EXERCISE PROMPT: Your task is to print, exactly and only, the lines from the start of the entries below through the line with "### Testowanie". Include both ends, but skip the pictures.

TASK MATERIAL:
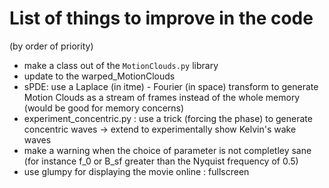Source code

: List of things to improve in the code
=====================================

(by order of priority)

* make a class out of the `MotionClouds.py` library
* update to the warped_MotionClouds
* sPDE: use a Laplace (in itme) - Fourier (in space) transform to generate Motion Clouds as a stream of frames instead of the whole memory (would be good for memory concerns)
* experiment_concentric.py : use a trick (forcing the phase) to generate concentric waves -> extend to experimentally show Kelvin's wake waves
* make a warning when the choice of parameter is not completley sane (for instance f_0 or B_sf greater than the Nyquist frequency of 0.5)
* use glumpy for displaying the movie online : fullscreen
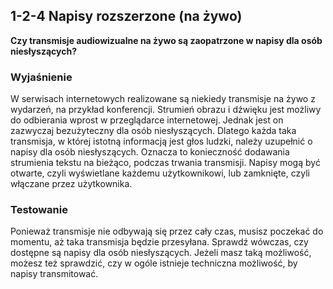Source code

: ## 1-2-4 Napisy rozszerzone (na żywo)
**Czy transmisje audiowizualne na żywo są zaopatrzone w napisy dla osób niesłyszących?**

### Wyjaśnienie
W serwisach internetowych realizowane są niekiedy transmisje na żywo z wydarzeń, na przykład konferencji. Strumień obrazu i dźwięku jest możliwy do odbierania wprost w przeglądarce internetowej. Jednak jest on zazwyczaj bezużyteczny dla osób niesłyszących. Dlatego każda taka transmisja, w której istotną informacją jest głos ludzki, należy uzupełnić o napisy dla osób niesłyszących. Oznacza to konieczność dodawania strumienia tekstu na bieżąco, podczas trwania transmisji. Napisy mogą być otwarte, czyli wyświetlane każdemu użytkownikowi, lub zamknięte, czyli włączane przez użytkownika.

### Testowanie
Ponieważ transmisje nie odbywają się przez cały czas, musisz poczekać do momentu, aż taka transmisja będzie przesyłana. Sprawdź wówczas, czy dostępne są napisy dla osób niesłyszących. Jeżeli masz taką możliwość, możesz też sprawdzić, czy w ogóle istnieje techniczna możliwość, by napisy transmitować.

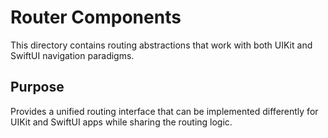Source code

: # Router Components

This directory contains routing abstractions that work with both UIKit and SwiftUI navigation paradigms.

## Purpose

Provides a unified routing interface that can be implemented differently for UIKit and SwiftUI apps while sharing the routing logic.
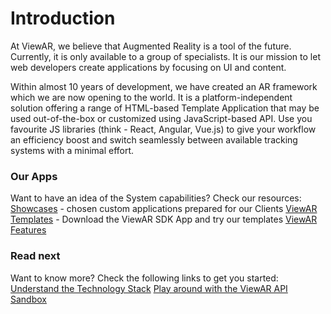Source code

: # Introduction
At ViewAR, we believe that Augmented Reality is a tool of the future. Currently, it is only available to a group of specialists. It is our mission to let web developers create applications by focusing on UI and content.

Within almost 10 years of development, we have created an AR framework which we are now opening to the world. It is a platform-independent solution offering a range of HTML-based Template Application that may be used out-of-the-box or customized using JavaScript-based API. Use you favourite JS libraries (think - React, Angular, Vue.js) to give your workflow an efficiency boost and switch seamlessly between available tracking systems with a minimal effort.

### Our Apps
Want to have an idea of the System capabilities?
Check our resources:
[Showcases](https://www.viewar.com/showcases/) - chosen custom applications prepared for our Clients
[ViewAR Templates](https://www.viewar.com/templates/) - Download the ViewAR SDK App and try our templates
[ViewAR Features](https://www.viewar.com/features/)

### Read next
Want to know more?
Check the following links to get you started:
[Understand the Technology Stack](getting-started/getting-started--technology-stack.md)
[Play around with the ViewAR API Sandbox](tutorials/tutorials--overview--playground.md)

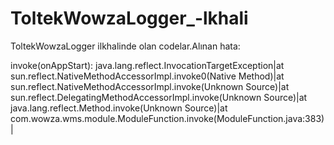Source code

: # ToltekWowzaLogger_-lkhali

ToltekWowzaLogger ilkhalinde olan codelar.Alınan hata:


invoke(onAppStart): java.lang.reflect.InvocationTargetException|at sun.reflect.NativeMethodAccessorImpl.invoke0(Native Method)|at sun.reflect.NativeMethodAccessorImpl.invoke(Unknown Source)|at sun.reflect.DelegatingMethodAccessorImpl.invoke(Unknown Source)|at java.lang.reflect.Method.invoke(Unknown Source)|at com.wowza.wms.module.ModuleFunction.invoke(ModuleFunction.java:383)|

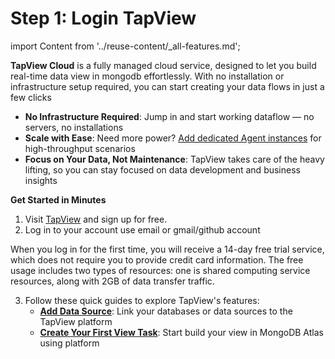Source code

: # Step 1: Login TapView

import Content from '../reuse-content/_all-features.md';

<Content />


**TapView Cloud** is a fully managed cloud service, designed to let you build real-time data view in mongodb effortlessly. With no installation or infrastructure setup required, you can start creating your data flows in just a few clicks

- **No Infrastructure Required**: Jump in and start working dataflow — no servers, no installations
- **Scale with Ease**: Need more power? [Add dedicated Agent instances](../billing/billing-overview.md) for high-throughput scenarios
- **Focus on Your Data, Not Maintenance**: TapView takes care of the heavy lifting, so you can stay focused on data development and business insights

**Get Started in Minutes**

1. Visit [TapView](https://app.tapview.co/) and sign up for free.
2. Log in to your account use email or gmail/github account

When you log in for the first time, you will receive a 14-day free trial service, which does not require you to provide credit card information. The free usage includes two types of resources: one is shared computing service resources, along with 2GB of data transfer traffic.

3. Follow these quick guides to explore TapView's features:
   - **[Add Data Source](connect-database.md)**: Link your databases or data sources to the TapView platform
   - **[Create Your First View Task](create-task.md)**: Start build your view in MongoDB Atlas using platform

RESULT OF THIS EXERCISE:
Source code

: List of things to improve in the code
=====================================

(by order of priority)

* make a class out of the `MotionClouds.py` library
* update to the warped_MotionClouds
* sPDE: use a Laplace (in itme) - Fourier (in space) transform to generate Motion Clouds as a stream of frames instead of the whole memory (would be good for memory concerns)
* experiment_concentric.py : use a trick (forcing the phase) to generate concentric waves -> extend to experimentally show Kelvin's wake waves
* make a warning when the choice of parameter is not completley sane (for instance f_0 or B_sf greater than the Nyquist frequency of 0.5)
* use glumpy for displaying the movie online : fullscreen
Source code

: ## 1-2-4 Napisy rozszerzone (na żywo)
**Czy transmisje audiowizualne na żywo są zaopatrzone w napisy dla osób niesłyszących?**

### Wyjaśnienie
W serwisach internetowych realizowane są niekiedy transmisje na żywo z wydarzeń, na przykład konferencji. Strumień obrazu i dźwięku jest możliwy do odbierania wprost w przeglądarce internetowej. Jednak jest on zazwyczaj bezużyteczny dla osób niesłyszących. Dlatego każda taka transmisja, w której istotną informacją jest głos ludzki, należy uzupełnić o napisy dla osób niesłyszących. Oznacza to konieczność dodawania strumienia tekstu na bieżąco, podczas trwania transmisji. Napisy mogą być otwarte, czyli wyświetlane każdemu użytkownikowi, lub zamknięte, czyli włączane przez użytkownika.

### Testowanie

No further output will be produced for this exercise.